Records from a collection:
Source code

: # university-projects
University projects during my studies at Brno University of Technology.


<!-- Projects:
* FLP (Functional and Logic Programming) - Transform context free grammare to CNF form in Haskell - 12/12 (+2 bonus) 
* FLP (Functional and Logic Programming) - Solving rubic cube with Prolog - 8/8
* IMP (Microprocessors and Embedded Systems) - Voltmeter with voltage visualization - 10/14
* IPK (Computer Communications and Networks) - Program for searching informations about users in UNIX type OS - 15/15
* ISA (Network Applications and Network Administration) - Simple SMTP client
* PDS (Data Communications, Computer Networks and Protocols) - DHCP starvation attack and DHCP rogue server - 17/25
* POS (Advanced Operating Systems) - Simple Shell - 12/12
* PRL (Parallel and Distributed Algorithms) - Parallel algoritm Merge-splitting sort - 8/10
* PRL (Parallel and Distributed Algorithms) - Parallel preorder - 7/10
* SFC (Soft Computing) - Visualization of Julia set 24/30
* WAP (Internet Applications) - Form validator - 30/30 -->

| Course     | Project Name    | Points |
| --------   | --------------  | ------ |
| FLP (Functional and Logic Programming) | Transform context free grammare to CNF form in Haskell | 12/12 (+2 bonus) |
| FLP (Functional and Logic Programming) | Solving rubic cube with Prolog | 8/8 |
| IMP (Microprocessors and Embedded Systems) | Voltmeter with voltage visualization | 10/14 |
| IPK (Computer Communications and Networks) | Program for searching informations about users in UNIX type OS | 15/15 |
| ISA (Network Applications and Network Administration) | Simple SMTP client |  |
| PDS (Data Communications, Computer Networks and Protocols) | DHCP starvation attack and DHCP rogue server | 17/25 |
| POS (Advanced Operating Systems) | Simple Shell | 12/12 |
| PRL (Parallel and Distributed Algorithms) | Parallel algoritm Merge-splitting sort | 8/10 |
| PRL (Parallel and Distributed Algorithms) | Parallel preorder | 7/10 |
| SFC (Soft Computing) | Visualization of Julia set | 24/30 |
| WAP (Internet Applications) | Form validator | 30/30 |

Task objective: Extract the full set of entries word for word.

Task answer:
Source code

: # university-projects
University projects during my studies at Brno University of Technology.


<!-- Projects:
* FLP (Functional and Logic Programming) - Transform context free grammare to CNF form in Haskell - 12/12 (+2 bonus) 
* FLP (Functional and Logic Programming) - Solving rubic cube with Prolog - 8/8
* IMP (Microprocessors and Embedded Systems) - Voltmeter with voltage visualization - 10/14
* IPK (Computer Communications and Networks) - Program for searching informations about users in UNIX type OS - 15/15
* ISA (Network Applications and Network Administration) - Simple SMTP client
* PDS (Data Communications, Computer Networks and Protocols) - DHCP starvation attack and DHCP rogue server - 17/25
* POS (Advanced Operating Systems) - Simple Shell - 12/12
* PRL (Parallel and Distributed Algorithms) - Parallel algoritm Merge-splitting sort - 8/10
* PRL (Parallel and Distributed Algorithms) - Parallel preorder - 7/10
* SFC (Soft Computing) - Visualization of Julia set 24/30
* WAP (Internet Applications) - Form validator - 30/30 -->

| Course     | Project Name    | Points |
| --------   | --------------  | ------ |
| FLP (Functional and Logic Programming) | Transform context free grammare to CNF form in Haskell | 12/12 (+2 bonus) |
| FLP (Functional and Logic Programming) | Solving rubic cube with Prolog | 8/8 |
| IMP (Microprocessors and Embedded Systems) | Voltmeter with voltage visualization | 10/14 |
| IPK (Computer Communications and Networks) | Program for searching informations about users in UNIX type OS | 15/15 |
| ISA (Network Applications and Network Administration) | Simple SMTP client |  |
| PDS (Data Communications, Computer Networks and Protocols) | DHCP starvation attack and DHCP rogue server | 17/25 |
| POS (Advanced Operating Systems) | Simple Shell | 12/12 |
| PRL (Parallel and Distributed Algorithms) | Parallel algoritm Merge-splitting sort | 8/10 |
| PRL (Parallel and Distributed Algorithms) | Parallel preorder | 7/10 |
| SFC (Soft Computing) | Visualization of Julia set | 24/30 |
| WAP (Internet Applications) | Form validator | 30/30 |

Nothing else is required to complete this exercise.